Lung uptake of technetium-labeled hexamethylpropyleneamine oxime (HMPAO) increases in rat models of human acute lung injury, consistent with increases in lung tissue glutathione (GSH). Since Tc-99m-HMPAO uptake is the net result of multiple cellular and vascular processes, the objective was to develop an approach to investigate the pharmacokinetics of Tc-99m-HMPAO uptake in isolated perfused rat lungs. Lungs of anesthetized rats were excised and connected to a ventilation-perfusion system. Tc-99m-HMPAO (56 MBq) was injected into the pulmonary arterial cannula, a time sequence of images was acquired, and lung time-activity curves were constructed. Imaging was repeated with a range of pump flows and perfusate albumin concentrations and before and after depletion of GSH with diethyl maleate (DEM). A pharmacokinetic model of Tc-99m-HMPAO pulmonary disposition was developed and used for quantitative interpretation of the time-activity curves. Experimental results reveal that Tc-99m-HMPAO lung uptake. defined as the steady-state value of the(99m)Tc-HMPAO lung time-activity curve, was inversely related to pump flow. Also, Tc-99m-HMPAO lung uptake decreased by similar to 65% after addition of DEM to the perfusate. Increased perfusate albumin concentration also resulted in decreased Tc-99m-HMPAO lung uptake.

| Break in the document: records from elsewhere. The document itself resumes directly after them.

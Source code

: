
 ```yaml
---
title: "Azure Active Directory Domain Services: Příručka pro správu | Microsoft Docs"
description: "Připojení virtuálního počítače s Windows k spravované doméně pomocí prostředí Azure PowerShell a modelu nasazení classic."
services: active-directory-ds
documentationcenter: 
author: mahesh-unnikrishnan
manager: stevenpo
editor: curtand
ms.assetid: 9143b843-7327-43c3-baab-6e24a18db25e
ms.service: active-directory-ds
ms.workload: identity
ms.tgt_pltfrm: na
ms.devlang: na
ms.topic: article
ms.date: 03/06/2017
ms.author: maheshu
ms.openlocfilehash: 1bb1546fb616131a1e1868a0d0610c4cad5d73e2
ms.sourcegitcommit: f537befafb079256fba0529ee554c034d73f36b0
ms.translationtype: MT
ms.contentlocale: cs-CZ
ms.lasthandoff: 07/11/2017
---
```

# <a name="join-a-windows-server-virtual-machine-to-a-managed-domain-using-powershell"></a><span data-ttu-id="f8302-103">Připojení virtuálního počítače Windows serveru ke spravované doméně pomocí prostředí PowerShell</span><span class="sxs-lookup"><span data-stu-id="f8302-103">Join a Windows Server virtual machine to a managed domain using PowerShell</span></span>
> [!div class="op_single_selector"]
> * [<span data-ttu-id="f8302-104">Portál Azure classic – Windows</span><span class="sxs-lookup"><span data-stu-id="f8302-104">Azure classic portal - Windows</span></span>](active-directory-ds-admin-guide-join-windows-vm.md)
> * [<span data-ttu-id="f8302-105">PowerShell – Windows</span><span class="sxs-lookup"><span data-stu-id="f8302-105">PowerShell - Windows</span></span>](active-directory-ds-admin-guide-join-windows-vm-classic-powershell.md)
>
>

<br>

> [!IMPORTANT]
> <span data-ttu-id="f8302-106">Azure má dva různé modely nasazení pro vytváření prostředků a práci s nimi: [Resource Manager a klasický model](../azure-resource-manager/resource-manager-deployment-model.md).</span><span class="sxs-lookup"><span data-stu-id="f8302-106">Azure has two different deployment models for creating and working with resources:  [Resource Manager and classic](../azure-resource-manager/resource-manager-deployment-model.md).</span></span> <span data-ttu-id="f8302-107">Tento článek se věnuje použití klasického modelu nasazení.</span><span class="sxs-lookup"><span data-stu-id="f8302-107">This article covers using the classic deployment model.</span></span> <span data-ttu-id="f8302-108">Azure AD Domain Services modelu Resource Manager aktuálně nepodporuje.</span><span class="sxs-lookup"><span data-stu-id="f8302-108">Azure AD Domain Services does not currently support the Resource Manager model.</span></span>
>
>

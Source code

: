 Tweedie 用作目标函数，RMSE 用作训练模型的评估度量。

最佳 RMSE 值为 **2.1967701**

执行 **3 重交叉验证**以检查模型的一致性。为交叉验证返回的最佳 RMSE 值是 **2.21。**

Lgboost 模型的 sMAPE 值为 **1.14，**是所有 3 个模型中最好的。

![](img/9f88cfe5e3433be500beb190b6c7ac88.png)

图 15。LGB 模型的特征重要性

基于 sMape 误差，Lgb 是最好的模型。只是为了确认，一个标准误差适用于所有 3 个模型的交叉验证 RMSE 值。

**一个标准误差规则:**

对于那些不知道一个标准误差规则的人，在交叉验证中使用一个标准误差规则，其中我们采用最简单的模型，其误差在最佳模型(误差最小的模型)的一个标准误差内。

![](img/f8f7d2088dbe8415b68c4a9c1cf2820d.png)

Model simulations under in vivo flow conditions indicate that lung tissue GSH is the dominant factor in Tc-99m-HMPAO retention in lung tissue. The approach allows for evaluation of the dominant factors that determine imaging biomarker uptake, separation of the contributions of pulmonary versus systemic processes, and application of this knowledge to in vivo studies. NEW & NOTEWORTHY We developed an approach for studying the pharmacokinetics of technetium-labeled hexamethylpropyleneamine oxime (Tc-99m-HMPAO) in isolated perfused lungs. A distributed-in-space-and-time computational model was fit to data and used to investigate questions that cannot readily be addressed in vivo. Experimental and modeling results indicate that tissue GSH is the dominant factor in Tc-99m-IIMPAO retention in lung tissue. This modeling approach can be readily extended to investigate the lung pharmacokinetics of other biomarkers and models of lung injury and treatment thereof.